START Input data
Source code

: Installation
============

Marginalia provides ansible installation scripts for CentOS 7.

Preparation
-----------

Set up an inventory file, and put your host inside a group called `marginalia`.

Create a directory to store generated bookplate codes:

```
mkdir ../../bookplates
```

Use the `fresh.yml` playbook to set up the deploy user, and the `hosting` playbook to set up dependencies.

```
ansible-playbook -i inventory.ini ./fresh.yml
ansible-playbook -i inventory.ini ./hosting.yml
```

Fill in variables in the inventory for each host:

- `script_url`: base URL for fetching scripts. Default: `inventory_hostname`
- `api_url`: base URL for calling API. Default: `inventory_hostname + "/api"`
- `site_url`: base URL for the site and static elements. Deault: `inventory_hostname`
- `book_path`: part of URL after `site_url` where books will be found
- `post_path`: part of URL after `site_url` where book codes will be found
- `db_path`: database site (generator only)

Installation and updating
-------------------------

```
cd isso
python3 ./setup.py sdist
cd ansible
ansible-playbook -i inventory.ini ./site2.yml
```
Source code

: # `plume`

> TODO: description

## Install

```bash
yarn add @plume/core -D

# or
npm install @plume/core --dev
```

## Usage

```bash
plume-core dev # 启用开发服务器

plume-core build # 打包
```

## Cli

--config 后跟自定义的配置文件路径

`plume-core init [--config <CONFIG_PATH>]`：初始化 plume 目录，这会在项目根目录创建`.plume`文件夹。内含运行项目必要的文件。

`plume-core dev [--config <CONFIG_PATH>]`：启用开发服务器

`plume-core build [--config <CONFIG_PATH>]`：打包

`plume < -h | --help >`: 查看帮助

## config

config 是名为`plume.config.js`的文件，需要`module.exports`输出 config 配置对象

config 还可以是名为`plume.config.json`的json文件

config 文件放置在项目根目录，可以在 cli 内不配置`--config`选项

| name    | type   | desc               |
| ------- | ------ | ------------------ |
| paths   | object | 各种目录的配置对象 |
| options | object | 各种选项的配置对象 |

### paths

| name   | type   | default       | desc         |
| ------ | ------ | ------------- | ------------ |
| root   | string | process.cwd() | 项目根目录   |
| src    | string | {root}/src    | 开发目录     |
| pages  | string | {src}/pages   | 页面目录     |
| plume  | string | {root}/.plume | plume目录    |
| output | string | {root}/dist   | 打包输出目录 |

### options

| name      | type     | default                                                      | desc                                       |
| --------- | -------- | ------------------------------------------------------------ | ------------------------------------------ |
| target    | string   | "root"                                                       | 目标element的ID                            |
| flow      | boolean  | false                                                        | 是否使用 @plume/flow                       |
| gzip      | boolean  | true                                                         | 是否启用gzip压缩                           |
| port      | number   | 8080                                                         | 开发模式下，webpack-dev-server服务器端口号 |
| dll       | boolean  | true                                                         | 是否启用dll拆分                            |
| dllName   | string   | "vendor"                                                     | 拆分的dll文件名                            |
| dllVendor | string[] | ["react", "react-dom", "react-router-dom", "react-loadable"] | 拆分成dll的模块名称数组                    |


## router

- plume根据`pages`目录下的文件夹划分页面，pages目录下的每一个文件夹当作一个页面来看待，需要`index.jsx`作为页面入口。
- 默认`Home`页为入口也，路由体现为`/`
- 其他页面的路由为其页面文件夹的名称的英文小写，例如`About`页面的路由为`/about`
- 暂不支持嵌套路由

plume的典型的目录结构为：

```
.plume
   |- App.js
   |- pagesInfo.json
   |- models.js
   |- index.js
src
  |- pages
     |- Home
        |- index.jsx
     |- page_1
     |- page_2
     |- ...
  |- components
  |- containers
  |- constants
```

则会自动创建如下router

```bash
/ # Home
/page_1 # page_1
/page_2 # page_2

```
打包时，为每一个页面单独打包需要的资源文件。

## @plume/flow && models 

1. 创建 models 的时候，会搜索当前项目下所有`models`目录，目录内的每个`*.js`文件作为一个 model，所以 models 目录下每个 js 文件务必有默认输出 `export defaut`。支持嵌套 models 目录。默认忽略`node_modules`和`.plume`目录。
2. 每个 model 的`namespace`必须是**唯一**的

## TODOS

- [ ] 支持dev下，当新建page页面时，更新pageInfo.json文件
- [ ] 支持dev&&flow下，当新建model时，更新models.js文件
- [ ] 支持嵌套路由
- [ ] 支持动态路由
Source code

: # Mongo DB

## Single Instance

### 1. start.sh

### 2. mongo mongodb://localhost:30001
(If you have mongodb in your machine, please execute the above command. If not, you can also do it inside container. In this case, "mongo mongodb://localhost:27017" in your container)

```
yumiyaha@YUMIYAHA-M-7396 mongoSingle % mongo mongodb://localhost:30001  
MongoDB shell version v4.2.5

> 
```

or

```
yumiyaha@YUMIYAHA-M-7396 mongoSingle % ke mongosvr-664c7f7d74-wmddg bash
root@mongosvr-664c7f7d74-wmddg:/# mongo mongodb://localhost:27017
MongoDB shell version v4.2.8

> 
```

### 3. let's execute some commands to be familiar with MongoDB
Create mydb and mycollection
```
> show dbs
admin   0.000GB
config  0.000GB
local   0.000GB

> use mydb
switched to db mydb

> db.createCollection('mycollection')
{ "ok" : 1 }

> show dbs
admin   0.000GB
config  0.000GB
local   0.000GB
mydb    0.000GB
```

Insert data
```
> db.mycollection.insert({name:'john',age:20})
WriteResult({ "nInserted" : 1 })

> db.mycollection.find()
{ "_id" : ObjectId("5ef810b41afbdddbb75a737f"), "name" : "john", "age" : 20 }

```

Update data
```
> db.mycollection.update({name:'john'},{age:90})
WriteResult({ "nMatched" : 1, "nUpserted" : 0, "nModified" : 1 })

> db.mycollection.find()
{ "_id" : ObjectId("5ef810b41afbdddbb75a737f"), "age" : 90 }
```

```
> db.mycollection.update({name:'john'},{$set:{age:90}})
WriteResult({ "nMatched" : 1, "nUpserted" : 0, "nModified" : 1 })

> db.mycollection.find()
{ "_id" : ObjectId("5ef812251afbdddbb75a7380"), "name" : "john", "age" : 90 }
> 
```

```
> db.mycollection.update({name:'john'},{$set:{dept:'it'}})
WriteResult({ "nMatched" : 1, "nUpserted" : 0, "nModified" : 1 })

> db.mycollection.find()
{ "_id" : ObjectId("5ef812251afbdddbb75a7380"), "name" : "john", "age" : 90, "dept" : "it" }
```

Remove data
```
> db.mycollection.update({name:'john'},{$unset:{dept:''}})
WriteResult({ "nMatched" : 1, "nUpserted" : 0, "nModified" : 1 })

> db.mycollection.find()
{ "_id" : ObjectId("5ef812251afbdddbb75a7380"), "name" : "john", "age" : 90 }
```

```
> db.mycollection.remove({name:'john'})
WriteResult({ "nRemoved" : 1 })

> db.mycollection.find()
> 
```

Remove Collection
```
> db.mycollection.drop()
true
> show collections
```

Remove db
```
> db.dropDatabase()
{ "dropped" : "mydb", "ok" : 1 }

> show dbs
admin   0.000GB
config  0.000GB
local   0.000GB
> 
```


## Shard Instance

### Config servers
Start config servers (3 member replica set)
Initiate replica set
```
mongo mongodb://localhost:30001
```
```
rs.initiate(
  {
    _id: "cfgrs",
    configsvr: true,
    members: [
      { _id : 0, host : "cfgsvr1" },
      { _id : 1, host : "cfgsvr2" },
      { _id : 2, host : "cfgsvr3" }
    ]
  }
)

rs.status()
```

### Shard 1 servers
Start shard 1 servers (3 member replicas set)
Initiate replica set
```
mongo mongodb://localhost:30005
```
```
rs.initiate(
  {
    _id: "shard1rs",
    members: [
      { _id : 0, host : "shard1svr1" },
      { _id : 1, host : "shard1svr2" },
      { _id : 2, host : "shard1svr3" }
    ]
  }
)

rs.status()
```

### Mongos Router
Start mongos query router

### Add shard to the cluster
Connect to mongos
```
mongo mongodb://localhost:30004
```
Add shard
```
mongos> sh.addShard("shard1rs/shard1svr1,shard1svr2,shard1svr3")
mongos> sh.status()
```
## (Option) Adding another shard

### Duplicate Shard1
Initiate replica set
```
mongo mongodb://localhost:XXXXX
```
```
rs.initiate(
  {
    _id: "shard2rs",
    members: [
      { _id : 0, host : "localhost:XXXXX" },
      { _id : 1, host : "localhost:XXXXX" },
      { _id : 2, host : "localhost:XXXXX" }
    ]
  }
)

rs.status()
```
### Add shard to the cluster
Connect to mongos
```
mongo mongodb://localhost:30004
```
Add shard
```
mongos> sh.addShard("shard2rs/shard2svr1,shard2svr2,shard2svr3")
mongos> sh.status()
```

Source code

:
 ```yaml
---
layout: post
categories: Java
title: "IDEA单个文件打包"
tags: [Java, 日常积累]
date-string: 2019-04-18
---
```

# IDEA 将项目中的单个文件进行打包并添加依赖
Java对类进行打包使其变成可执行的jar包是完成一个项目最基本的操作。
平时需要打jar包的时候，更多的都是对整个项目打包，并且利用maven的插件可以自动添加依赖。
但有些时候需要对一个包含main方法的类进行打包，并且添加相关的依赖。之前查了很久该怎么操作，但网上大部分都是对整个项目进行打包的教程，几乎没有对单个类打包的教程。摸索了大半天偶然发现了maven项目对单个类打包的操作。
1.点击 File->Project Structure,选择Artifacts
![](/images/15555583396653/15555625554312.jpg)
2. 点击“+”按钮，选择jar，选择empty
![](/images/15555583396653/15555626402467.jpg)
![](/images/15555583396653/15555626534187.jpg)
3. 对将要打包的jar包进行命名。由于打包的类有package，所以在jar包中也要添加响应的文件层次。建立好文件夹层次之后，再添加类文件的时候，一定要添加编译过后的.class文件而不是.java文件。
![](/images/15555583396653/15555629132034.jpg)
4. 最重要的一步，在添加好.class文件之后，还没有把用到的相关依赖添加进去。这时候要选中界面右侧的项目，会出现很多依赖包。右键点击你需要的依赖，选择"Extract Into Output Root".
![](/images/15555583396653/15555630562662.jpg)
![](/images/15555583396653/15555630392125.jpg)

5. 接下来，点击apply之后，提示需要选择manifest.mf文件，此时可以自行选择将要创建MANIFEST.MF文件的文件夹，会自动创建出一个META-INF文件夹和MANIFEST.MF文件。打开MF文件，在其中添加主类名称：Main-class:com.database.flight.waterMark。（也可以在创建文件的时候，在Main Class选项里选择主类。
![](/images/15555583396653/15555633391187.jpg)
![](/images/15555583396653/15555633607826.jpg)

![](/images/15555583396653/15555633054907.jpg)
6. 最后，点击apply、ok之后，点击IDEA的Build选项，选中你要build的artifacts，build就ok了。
END Input data
→ **Problem**: Starting from the data above, filter for lines with "hosting" and copy each one.

→ **Answer**:
Use the `fresh.yml` playbook to set up the deploy user, and the `hosting` playbook to set up dependencies.
ansible-playbook -i inventory.ini ./hosting.yml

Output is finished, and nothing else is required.